Ario Astungkoro

Maxim (Indonesia) - - 24 Hours To Live -

Menghabiskan secangkir kopi bersama di tengah mendungnya kota Jakarta, kami berbagi cerita dengan salah satu broadcaster Hard Rock FM ini tentang pengalaman sebagai penyiar, dan semua hal yang ingin dicurahkan jika dia meninggal keesokan harinya. —AL

Apa yang paling ingin anda punyai sebelum mati?

Pasangan. Who wants to die without someone’s tears at the funeral?

Hal gila yang akan dilakukan sebelum dijemput?

Pakai parfum! I want people that see my dead body before the funeral can remember the smell of a good buddy.

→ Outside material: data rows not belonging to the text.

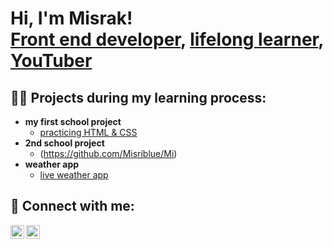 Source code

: <h1>Hi, I'm Misrak!
 <br/><a href="https://github.com/misriblue">Front end developer</a>, <a href="https://www.linkedin.com/in/misriblue/">lifelong learner</a>, <a href="https://www.youtube.com/@MyPath-k9n">YouTuber</a></h1>

<h2>👨‍💻  Projects during my learning process:</h2>

- <b>my first school project</b>
  - [practicing HTML & CSS](https://github.com/Misriblue/first)
- <b>2nd school project </b>
  - (https://github.com/Misriblue/Mi) 
- <b>weather app</b>
  - [live weather app](https://github.com/Misriblue/weather-app)
 

<h2> 🤳 Connect with me:</h2>

[<img align="left" alt="misriblue | YouTube" width="22px" src="https://cdn.jsdelivr.net/npm/simple-icons@v3/icons/youtube.svg" />][youtube]

[<img align="left" alt="misriblue | LinkedIn" width="22px" src="https://cdn.jsdelivr.net/npm/simple-icons@v3/icons/linkedin.svg" />][linkedin]


[youtube]: https://www.youtube.com/@MyPath-k9n
[my website]: https://bluebird7.neocities.org/
[linkedin]: https://linkedin.com/in/misriblue

<!--

Here are some ideas to get you started:

- 🔭 I’m currently working on ...
- 🌱 I’m currently learning ...
- 👯 I’m looking to collaborate on ...
- 🤔 I’m looking for help with ...
- 💬 Ask me about ...
- 📫 How to reach me: ...
- 😄 Pronouns: ...
- ⚡ Fun fact: ...
-->

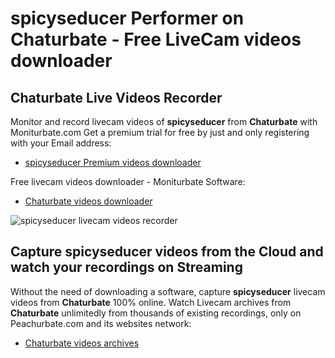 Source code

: # spicyseducer Performer on Chaturbate - Free LiveCam videos downloader

## Chaturbate Live Videos Recorder

Monitor and record livecam videos of **spicyseducer** from **Chaturbate** with Moniturbate.com
Get a premium trial for free by just and only registering with your Email address:
* [spicyseducer Premium videos downloader](https://moniturbate.com/request-demo-licence-key.html)

Free livecam videos downloader - Moniturbate Software:
* [Chaturbate videos downloader](https://moniturbate.com/moniturbate-download-software.html)

![spicyseducer livecam videos recorder](https://peachurnet.com/templates/moniturbate-software.png)


## Capture spicyseducer videos from the Cloud and watch your recordings on Streaming

Without the need of downloading a software, capture **spicyseducer** livecam videos from **Chaturbate** 100% online.
Watch Livecam archives from **Chaturbate** unlimitedly from thousands of existing recordings, only on Peachurbate.com and its websites network:
* [Chaturbate videos archives](https://peachurnet.com/)
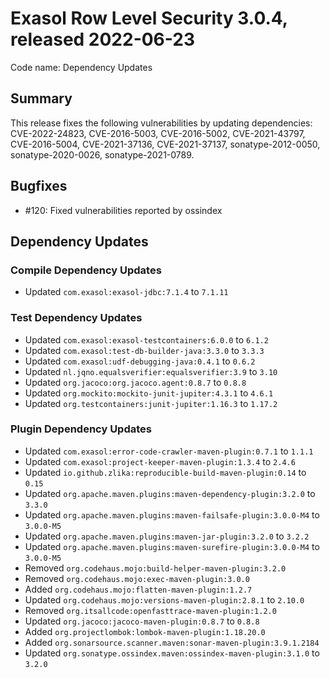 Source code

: # Exasol Row Level Security 3.0.4, released 2022-06-23

Code name: Dependency Updates

## Summary

This release fixes the following vulnerabilities by updating dependencies: CVE-2022-24823, CVE-2016-5003, CVE-2016-5002, CVE-2021-43797, CVE-2016-5004, CVE-2021-37136, CVE-2021-37137, sonatype-2012-0050, sonatype-2020-0026, sonatype-2021-0789.

## Bugfixes

* #120: Fixed vulnerabilities reported by ossindex

## Dependency Updates

### Compile Dependency Updates

* Updated `com.exasol:exasol-jdbc:7.1.4` to `7.1.11`

### Test Dependency Updates

* Updated `com.exasol:exasol-testcontainers:6.0.0` to `6.1.2`
* Updated `com.exasol:test-db-builder-java:3.3.0` to `3.3.3`
* Updated `com.exasol:udf-debugging-java:0.4.1` to `0.6.2`
* Updated `nl.jqno.equalsverifier:equalsverifier:3.9` to `3.10`
* Updated `org.jacoco:org.jacoco.agent:0.8.7` to `0.8.8`
* Updated `org.mockito:mockito-junit-jupiter:4.3.1` to `4.6.1`
* Updated `org.testcontainers:junit-jupiter:1.16.3` to `1.17.2`

### Plugin Dependency Updates

* Updated `com.exasol:error-code-crawler-maven-plugin:0.7.1` to `1.1.1`
* Updated `com.exasol:project-keeper-maven-plugin:1.3.4` to `2.4.6`
* Updated `io.github.zlika:reproducible-build-maven-plugin:0.14` to `0.15`
* Updated `org.apache.maven.plugins:maven-dependency-plugin:3.2.0` to `3.3.0`
* Updated `org.apache.maven.plugins:maven-failsafe-plugin:3.0.0-M4` to `3.0.0-M5`
* Updated `org.apache.maven.plugins:maven-jar-plugin:3.2.0` to `3.2.2`
* Updated `org.apache.maven.plugins:maven-surefire-plugin:3.0.0-M4` to `3.0.0-M5`
* Removed `org.codehaus.mojo:build-helper-maven-plugin:3.2.0`
* Removed `org.codehaus.mojo:exec-maven-plugin:3.0.0`
* Added `org.codehaus.mojo:flatten-maven-plugin:1.2.7`
* Updated `org.codehaus.mojo:versions-maven-plugin:2.8.1` to `2.10.0`
* Removed `org.itsallcode:openfasttrace-maven-plugin:1.2.0`
* Updated `org.jacoco:jacoco-maven-plugin:0.8.7` to `0.8.8`
* Added `org.projectlombok:lombok-maven-plugin:1.18.20.0`
* Added `org.sonarsource.scanner.maven:sonar-maven-plugin:3.9.1.2184`
* Updated `org.sonatype.ossindex.maven:ossindex-maven-plugin:3.1.0` to `3.2.0`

Barang yang ingin diwariskan saat hari terakhir?

Password of all my social media.

Bagaimana seharusnya Anda dimakamkan?

I don’t care about ‘How’. I’m already dead anyway. Tapi akan sangat menyenangkan kalau semua orang terdekat berkumpul sebelum saya benar-benar dimakamkan.

Apa yang ingin Anda tuliskan di batu nisan nanti?

“Forget the names because names lie but remember me for the kind of person that I am”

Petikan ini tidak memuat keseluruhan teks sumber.